Stored data:
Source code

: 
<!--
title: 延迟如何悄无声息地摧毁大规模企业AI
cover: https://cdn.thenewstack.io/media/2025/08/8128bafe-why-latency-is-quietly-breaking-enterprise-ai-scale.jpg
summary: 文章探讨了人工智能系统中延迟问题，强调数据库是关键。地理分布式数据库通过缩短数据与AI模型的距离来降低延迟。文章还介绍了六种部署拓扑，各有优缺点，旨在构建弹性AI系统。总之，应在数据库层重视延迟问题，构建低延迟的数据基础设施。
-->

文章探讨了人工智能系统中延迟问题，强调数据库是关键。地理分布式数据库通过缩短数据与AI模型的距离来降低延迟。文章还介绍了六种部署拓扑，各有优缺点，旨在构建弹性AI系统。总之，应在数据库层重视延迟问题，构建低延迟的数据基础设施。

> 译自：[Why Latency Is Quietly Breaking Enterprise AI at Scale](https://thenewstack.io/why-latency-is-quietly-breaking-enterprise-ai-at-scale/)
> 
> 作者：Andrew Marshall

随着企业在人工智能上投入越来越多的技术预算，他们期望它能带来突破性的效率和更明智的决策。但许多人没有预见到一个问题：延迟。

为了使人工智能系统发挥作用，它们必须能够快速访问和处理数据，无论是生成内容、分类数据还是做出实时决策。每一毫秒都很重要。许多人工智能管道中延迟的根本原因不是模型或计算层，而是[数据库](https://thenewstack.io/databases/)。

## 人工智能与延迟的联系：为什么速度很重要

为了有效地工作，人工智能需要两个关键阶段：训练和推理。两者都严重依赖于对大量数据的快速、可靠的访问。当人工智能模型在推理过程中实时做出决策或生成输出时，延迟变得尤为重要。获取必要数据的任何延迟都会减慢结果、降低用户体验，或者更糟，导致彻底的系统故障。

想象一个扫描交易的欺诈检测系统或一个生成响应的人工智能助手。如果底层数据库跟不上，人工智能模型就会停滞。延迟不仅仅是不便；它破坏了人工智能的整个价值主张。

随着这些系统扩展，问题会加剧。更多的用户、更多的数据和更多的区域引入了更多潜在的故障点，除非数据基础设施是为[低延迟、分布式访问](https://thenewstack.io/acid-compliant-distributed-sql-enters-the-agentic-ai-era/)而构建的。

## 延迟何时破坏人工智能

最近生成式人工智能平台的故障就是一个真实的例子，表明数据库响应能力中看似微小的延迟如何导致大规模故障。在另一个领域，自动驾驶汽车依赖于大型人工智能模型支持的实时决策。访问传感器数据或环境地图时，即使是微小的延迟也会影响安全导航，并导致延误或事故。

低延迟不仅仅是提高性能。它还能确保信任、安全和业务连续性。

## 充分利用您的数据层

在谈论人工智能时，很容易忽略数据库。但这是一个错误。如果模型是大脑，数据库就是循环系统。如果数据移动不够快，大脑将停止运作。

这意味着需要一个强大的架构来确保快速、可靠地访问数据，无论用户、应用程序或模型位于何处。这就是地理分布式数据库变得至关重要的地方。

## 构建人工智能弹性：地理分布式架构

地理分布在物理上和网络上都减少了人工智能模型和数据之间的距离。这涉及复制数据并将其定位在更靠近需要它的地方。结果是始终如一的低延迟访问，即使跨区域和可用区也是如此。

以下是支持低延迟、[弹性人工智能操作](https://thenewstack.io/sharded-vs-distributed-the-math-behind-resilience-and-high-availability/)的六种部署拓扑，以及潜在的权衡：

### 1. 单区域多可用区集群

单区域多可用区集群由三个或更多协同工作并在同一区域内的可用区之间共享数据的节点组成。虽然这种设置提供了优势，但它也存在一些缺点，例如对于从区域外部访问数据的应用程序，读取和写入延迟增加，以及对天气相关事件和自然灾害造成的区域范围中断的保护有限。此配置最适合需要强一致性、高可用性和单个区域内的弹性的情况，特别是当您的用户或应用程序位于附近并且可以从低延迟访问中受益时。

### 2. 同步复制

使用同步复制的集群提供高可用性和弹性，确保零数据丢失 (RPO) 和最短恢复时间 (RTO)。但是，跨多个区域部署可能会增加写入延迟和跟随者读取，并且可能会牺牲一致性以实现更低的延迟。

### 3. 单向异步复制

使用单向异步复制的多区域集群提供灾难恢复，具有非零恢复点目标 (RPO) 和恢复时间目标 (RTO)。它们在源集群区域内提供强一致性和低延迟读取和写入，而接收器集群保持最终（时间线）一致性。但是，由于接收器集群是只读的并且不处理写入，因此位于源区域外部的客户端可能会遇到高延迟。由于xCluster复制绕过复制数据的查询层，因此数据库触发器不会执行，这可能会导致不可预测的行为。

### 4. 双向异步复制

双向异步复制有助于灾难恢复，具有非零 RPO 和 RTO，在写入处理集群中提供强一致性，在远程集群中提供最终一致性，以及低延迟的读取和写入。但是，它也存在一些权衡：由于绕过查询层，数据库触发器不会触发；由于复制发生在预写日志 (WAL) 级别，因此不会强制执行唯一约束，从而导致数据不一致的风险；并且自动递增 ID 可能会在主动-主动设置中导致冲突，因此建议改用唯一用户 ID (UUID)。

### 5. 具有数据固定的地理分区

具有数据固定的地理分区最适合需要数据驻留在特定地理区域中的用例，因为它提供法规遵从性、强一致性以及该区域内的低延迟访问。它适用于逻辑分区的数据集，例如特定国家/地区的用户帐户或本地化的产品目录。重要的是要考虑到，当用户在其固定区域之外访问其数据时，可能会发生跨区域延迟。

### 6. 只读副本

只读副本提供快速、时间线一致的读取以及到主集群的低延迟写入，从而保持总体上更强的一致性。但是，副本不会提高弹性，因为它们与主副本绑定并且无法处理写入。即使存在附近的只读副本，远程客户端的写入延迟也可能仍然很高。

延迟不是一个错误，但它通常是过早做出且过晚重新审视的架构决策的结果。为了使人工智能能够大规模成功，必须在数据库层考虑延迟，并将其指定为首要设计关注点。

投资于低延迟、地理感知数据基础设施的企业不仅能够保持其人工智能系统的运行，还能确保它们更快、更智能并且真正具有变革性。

Your task: Find the string "breaking" in the material above, and report every line where it occurs.

Finished task:
cover: https://cdn.thenewstack.io/media/2025/08/8128bafe-why-latency-is-quietly-breaking-enterprise-ai-scale.jpg
> 译自：[Why Latency Is Quietly Breaking Enterprise AI at Scale](https://thenewstack.io/why-latency-is-quietly-breaking-enterprise-ai-at-scale/)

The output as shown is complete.